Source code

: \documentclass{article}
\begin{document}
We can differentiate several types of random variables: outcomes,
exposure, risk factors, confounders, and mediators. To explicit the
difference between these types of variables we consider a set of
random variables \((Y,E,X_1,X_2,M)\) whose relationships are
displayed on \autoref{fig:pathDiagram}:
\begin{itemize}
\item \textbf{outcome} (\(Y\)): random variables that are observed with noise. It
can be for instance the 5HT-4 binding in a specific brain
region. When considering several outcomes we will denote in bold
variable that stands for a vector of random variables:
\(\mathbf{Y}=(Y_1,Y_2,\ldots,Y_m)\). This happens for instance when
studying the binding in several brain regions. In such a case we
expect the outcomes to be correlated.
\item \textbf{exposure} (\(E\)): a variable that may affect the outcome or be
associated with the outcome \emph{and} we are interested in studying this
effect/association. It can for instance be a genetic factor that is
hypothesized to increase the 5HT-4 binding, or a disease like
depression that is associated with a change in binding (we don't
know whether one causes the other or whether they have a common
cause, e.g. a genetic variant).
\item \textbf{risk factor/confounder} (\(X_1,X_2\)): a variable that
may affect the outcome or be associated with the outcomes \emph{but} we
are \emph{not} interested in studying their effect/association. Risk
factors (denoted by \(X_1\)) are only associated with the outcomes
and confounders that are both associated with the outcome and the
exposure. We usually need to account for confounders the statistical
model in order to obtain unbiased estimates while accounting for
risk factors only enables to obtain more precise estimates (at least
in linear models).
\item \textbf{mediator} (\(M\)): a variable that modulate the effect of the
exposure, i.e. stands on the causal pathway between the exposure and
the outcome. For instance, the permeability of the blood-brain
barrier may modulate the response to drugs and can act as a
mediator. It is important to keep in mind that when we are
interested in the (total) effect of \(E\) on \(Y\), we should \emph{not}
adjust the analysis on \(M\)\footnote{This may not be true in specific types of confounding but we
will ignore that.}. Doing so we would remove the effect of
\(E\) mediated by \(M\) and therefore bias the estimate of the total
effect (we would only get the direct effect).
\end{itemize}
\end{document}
_ _ _ _ _ _ _
** ACTION ITEM **
Please set down all of the records exactly.

** SOLUTION TO THE PROBLEM **
Source code

: \documentclass{article}
\begin{document}
We can differentiate several types of random variables: outcomes,
exposure, risk factors, confounders, and mediators. To explicit the
difference between these types of variables we consider a set of
random variables \((Y,E,X_1,X_2,M)\) whose relationships are
displayed on \autoref{fig:pathDiagram}:
\begin{itemize}
\item \textbf{outcome} (\(Y\)): random variables that are observed with noise. It
can be for instance the 5HT-4 binding in a specific brain
region. When considering several outcomes we will denote in bold
variable that stands for a vector of random variables:
\(\mathbf{Y}=(Y_1,Y_2,\ldots,Y_m)\). This happens for instance when
studying the binding in several brain regions. In such a case we
expect the outcomes to be correlated.
\item \textbf{exposure} (\(E\)): a variable that may affect the outcome or be
associated with the outcome \emph{and} we are interested in studying this
effect/association. It can for instance be a genetic factor that is
hypothesized to increase the 5HT-4 binding, or a disease like
depression that is associated with a change in binding (we don't
know whether one causes the other or whether they have a common
cause, e.g. a genetic variant).
\item \textbf{risk factor/confounder} (\(X_1,X_2\)): a variable that
may affect the outcome or be associated with the outcomes \emph{but} we
are \emph{not} interested in studying their effect/association. Risk
factors (denoted by \(X_1\)) are only associated with the outcomes
and confounders that are both associated with the outcome and the
exposure. We usually need to account for confounders the statistical
model in order to obtain unbiased estimates while accounting for
risk factors only enables to obtain more precise estimates (at least
in linear models).
\item \textbf{mediator} (\(M\)): a variable that modulate the effect of the
exposure, i.e. stands on the causal pathway between the exposure and
the outcome. For instance, the permeability of the blood-brain
barrier may modulate the response to drugs and can act as a
mediator. It is important to keep in mind that when we are
interested in the (total) effect of \(E\) on \(Y\), we should \emph{not}
adjust the analysis on \(M\)\footnote{This may not be true in specific types of confounding but we
will ignore that.}. Doing so we would remove the effect of
\(E\) mediated by \(M\) and therefore bias the estimate of the total
effect (we would only get the direct effect).
\end{itemize}
\end{document}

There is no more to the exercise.